● **Required work**:
Whenever a line in this data holds the word "merlin", report that line in full.

· · · · · · ·

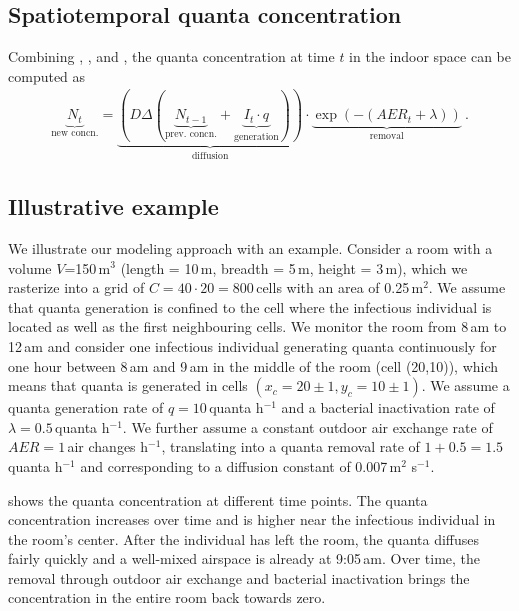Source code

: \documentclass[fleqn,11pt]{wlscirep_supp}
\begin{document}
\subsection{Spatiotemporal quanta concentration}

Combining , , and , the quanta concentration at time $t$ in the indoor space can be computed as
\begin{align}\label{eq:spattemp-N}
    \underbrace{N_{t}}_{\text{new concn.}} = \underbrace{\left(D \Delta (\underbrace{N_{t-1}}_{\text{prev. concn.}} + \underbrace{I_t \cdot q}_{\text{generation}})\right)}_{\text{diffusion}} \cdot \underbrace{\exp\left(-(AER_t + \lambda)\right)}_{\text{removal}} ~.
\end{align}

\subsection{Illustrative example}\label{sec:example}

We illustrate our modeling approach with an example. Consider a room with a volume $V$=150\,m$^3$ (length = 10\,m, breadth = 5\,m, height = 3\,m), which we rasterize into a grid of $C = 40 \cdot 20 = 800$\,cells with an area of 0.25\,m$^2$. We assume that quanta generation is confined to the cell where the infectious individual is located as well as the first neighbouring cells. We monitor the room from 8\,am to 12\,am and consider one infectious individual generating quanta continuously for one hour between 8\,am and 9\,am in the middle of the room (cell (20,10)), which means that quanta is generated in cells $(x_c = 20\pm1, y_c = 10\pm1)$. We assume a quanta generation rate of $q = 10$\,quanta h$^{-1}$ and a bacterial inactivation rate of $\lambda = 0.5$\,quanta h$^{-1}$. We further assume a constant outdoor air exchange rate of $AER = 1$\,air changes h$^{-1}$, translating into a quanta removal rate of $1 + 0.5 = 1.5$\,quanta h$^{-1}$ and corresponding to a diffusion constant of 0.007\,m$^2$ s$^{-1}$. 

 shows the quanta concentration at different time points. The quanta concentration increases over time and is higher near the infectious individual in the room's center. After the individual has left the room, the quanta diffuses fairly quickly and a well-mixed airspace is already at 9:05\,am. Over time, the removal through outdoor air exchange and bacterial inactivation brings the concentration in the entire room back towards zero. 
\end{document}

· · · · · · ·

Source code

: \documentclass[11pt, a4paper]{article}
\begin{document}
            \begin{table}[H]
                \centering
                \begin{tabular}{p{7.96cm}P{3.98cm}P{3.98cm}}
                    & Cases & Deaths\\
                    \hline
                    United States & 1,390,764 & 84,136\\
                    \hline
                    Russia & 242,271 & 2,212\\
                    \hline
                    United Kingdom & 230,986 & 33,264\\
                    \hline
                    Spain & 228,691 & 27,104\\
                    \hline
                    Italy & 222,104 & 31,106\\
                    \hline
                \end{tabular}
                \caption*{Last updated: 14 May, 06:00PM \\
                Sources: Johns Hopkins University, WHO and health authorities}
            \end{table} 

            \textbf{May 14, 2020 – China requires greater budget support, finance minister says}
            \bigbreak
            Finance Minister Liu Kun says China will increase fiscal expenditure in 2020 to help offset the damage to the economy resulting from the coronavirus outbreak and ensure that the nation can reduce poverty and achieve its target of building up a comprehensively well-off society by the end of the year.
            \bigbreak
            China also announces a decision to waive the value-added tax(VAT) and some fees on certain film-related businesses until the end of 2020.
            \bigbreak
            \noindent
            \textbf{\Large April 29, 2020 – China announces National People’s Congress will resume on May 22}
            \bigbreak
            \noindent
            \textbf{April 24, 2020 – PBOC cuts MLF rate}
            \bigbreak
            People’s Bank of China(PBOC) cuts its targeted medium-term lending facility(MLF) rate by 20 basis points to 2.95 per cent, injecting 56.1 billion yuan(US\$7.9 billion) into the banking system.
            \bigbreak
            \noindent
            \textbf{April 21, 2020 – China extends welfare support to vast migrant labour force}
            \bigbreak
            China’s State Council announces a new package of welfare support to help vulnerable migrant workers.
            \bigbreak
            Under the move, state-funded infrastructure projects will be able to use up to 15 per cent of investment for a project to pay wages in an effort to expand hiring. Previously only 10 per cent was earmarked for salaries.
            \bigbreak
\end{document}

· · · · · · ·

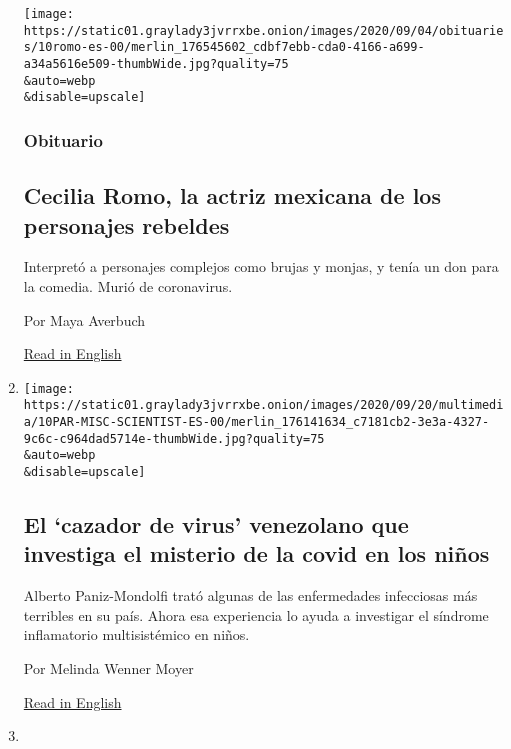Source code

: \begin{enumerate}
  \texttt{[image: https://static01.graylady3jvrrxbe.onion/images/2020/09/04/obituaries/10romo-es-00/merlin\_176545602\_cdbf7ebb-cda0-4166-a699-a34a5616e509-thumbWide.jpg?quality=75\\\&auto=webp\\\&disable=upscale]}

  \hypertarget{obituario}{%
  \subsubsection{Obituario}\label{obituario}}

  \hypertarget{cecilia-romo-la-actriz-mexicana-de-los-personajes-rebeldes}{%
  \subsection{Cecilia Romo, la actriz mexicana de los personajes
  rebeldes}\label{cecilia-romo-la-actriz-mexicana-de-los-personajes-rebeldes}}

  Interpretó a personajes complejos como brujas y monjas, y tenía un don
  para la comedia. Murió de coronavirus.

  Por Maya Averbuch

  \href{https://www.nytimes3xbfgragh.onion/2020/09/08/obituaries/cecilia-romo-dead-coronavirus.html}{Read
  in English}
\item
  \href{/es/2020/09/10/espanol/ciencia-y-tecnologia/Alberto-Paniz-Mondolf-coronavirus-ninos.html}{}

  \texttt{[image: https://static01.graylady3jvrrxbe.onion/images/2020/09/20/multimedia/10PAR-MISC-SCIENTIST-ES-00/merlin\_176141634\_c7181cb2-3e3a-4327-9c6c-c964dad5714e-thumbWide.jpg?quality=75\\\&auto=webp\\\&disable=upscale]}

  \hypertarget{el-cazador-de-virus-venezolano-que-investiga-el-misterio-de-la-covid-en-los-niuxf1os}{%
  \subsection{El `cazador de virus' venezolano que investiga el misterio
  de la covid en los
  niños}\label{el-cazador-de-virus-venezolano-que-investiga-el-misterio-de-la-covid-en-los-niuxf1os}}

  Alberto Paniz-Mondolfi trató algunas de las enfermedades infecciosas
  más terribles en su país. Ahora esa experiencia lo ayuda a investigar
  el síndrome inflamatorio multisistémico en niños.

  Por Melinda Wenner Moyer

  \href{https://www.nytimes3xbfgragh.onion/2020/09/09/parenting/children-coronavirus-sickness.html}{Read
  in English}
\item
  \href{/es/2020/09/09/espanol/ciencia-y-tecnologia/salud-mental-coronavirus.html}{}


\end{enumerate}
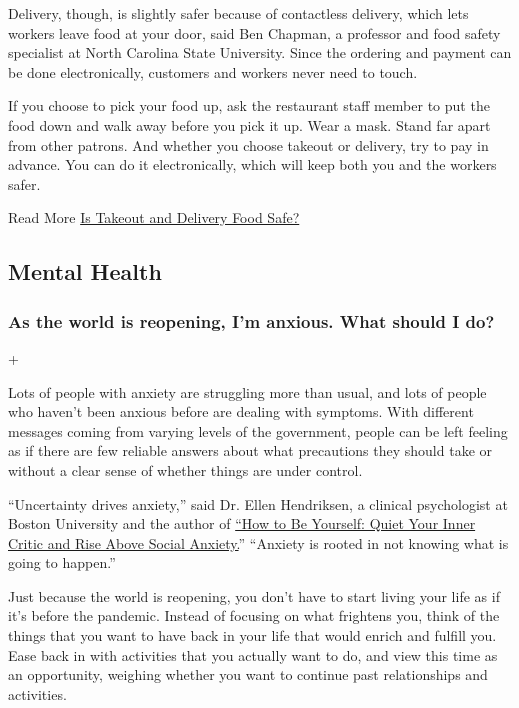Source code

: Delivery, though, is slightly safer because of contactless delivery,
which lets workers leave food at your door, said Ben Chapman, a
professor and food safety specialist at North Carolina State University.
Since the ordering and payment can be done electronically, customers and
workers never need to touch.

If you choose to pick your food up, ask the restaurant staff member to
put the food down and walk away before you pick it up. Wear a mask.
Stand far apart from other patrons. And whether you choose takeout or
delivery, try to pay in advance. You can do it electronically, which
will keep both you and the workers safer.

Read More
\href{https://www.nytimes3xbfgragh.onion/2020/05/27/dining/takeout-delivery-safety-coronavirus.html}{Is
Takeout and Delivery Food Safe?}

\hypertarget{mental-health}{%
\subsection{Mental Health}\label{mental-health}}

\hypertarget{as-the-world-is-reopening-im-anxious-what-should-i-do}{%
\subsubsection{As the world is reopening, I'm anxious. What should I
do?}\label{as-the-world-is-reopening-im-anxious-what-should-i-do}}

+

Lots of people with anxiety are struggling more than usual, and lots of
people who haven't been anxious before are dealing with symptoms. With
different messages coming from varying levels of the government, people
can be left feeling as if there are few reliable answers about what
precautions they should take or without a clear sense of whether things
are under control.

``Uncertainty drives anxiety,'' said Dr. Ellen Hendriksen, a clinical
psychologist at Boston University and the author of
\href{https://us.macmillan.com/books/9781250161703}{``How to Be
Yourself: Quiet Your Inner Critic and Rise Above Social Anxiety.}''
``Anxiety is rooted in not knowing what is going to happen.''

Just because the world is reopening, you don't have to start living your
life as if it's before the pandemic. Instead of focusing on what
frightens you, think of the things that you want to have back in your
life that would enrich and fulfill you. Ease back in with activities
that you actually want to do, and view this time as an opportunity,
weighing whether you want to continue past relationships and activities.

· · · · · · ·

● **Answer to this problem**:
  \texttt{[image: https://static01.graylady3jvrrxbe.onion/images/2020/09/04/obituaries/10romo-es-00/merlin\_176545602\_cdbf7ebb-cda0-4166-a699-a34a5616e509-thumbWide.jpg?quality=75\\\&auto=webp\\\&disable=upscale]}
  \texttt{[image: https://static01.graylady3jvrrxbe.onion/images/2020/09/20/multimedia/10PAR-MISC-SCIENTIST-ES-00/merlin\_176141634\_c7181cb2-3e3a-4327-9c6c-c964dad5714e-thumbWide.jpg?quality=75\\\&auto=webp\\\&disable=upscale]}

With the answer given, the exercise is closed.